The State of China’s Land Markets: A Contraction with Silver Linings
The persistent downturn in China’s real estate sector has cast a long shadow over local government finances, with land sale revenues serving as a vital bellwether. In 2025, nationwide 土地出让收入 (land transfer income) contracted to 4.15 trillion yuan, a 14.7% year-on-year decline, according to Ministry of Finance (财政部) data. This represents a staggering 52.3% drop from the 2021 peak of 8.7 trillion yuan, underscoring the profound impact of the property market correction. However, a closer look at provincial data reveals a mosaic of resilience and adaptation, offering clues for astute market participants.
The focus on land sale revenues is paramount, as they constitute nearly 80% of local government-managed fund budgets, directly influencing infrastructure spending, debt servicing capacity, and overall economic stimulus efforts.

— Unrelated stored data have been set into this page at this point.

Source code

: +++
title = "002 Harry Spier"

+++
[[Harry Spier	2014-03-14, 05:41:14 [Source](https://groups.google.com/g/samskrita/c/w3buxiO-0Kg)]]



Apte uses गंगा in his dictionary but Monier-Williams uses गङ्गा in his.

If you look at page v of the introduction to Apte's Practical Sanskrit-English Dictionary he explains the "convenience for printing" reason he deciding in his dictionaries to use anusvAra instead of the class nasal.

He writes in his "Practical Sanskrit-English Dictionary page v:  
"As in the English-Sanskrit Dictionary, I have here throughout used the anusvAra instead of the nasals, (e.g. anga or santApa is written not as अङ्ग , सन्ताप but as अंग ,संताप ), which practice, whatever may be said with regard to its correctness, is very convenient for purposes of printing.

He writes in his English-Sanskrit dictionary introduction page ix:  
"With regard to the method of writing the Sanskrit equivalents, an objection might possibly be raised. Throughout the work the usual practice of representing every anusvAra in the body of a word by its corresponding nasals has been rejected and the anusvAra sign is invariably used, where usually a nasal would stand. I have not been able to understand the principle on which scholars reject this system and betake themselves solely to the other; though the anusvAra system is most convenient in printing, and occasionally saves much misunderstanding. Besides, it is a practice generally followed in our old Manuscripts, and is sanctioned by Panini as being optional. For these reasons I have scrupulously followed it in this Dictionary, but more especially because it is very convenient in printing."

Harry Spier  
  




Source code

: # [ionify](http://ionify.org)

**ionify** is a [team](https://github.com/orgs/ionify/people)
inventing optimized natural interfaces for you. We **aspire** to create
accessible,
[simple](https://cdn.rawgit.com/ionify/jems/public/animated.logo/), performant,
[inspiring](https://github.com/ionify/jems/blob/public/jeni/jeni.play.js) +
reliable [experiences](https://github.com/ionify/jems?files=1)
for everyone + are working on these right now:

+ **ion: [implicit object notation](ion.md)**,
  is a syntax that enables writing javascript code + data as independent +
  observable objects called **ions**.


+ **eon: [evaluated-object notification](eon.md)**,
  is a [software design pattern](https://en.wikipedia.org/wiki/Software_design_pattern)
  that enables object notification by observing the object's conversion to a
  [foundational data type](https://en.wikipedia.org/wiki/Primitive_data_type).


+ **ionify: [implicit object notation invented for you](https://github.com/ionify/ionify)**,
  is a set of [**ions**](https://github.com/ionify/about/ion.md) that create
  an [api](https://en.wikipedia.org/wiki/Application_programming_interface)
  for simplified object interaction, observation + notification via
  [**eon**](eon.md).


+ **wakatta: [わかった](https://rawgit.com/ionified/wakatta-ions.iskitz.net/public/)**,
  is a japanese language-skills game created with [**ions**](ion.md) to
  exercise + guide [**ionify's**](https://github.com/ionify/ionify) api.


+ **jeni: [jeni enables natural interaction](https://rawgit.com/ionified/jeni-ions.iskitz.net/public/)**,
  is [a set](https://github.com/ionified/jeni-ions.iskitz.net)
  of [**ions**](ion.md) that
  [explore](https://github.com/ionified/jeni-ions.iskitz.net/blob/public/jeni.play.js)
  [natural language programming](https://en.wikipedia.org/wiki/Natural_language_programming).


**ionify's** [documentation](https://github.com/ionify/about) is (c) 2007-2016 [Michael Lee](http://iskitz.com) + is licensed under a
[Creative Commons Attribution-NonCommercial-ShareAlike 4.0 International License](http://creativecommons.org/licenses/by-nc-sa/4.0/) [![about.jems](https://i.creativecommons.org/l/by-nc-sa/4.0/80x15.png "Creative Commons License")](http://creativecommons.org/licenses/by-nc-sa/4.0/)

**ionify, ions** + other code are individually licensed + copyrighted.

The current environment, characterized by “total contraction and structural improvement,” as described by Yuekai Securities Chief Economist Luo Zhiheng (罗志恒), demands a nuanced investment approach.
Provincial Disparities: Five Standouts Amid Widespread Decline
Of the 31 provincial-level regions in China, 27 have disclosed their 2025 land sale revenue figures. The data, compiled by Yuekai Securities, shows that only Yunnan (云南), Gansu (甘肃), Ningxia (宁夏), Xinjiang (新疆), and Heilongjiang (黑龙江) managed to achieve year-on-year growth. The remaining 22 provinces experienced declines. This divergence highlights how localized strategies—such as aggressive inventory land revitalization in provincial capitals—can buffer against national headwinds.
For instance, Kunming City (昆明市) accelerated the utilization of approved but unleased and idle land, boosting its municipal land sale revenue by 61.6%. Similarly, Lanzhou City (兰州市) leveraged special bonds for land reserve funds to reactivate dormant plots, contributing to Gansu province’s overall positive turnaround. These cases demonstrate that proactive fiscal management at the city level can significantly influence provincial land sale revenues, even during a broad market slump.
The Core Challenge: Property Downturn and Developer Caution
The primary drag on land sale revenues remains the weak demand in the commercial housing market. With real estate developers facing tight cash flows and diminished appetite for new land acquisitions, local governments have found fewer bidders at auctions, leading to lower premium income. Luo Zhiheng (罗志恒) notes that this dynamic has directly reduced local fiscal resources and increased debt repayment pressures. The linkage is clear: a recovery in land sale revenues is intrinsically tied to a stabilization of property sales and developer confidence.
Strategic Shifts: How “Quality Housing” is Reshaping Land Supply
In response to the market downturn, local governments are not passive observers. A significant trend in 2025 was the strategic pivot toward “好房子” (good houses) or quality housing developments. This initiative involves optimizing land supply structure by increasing the availability of premium residential plots with lower floor-area ratios in core urban areas, which are more attractive to developers and homebuyers alike.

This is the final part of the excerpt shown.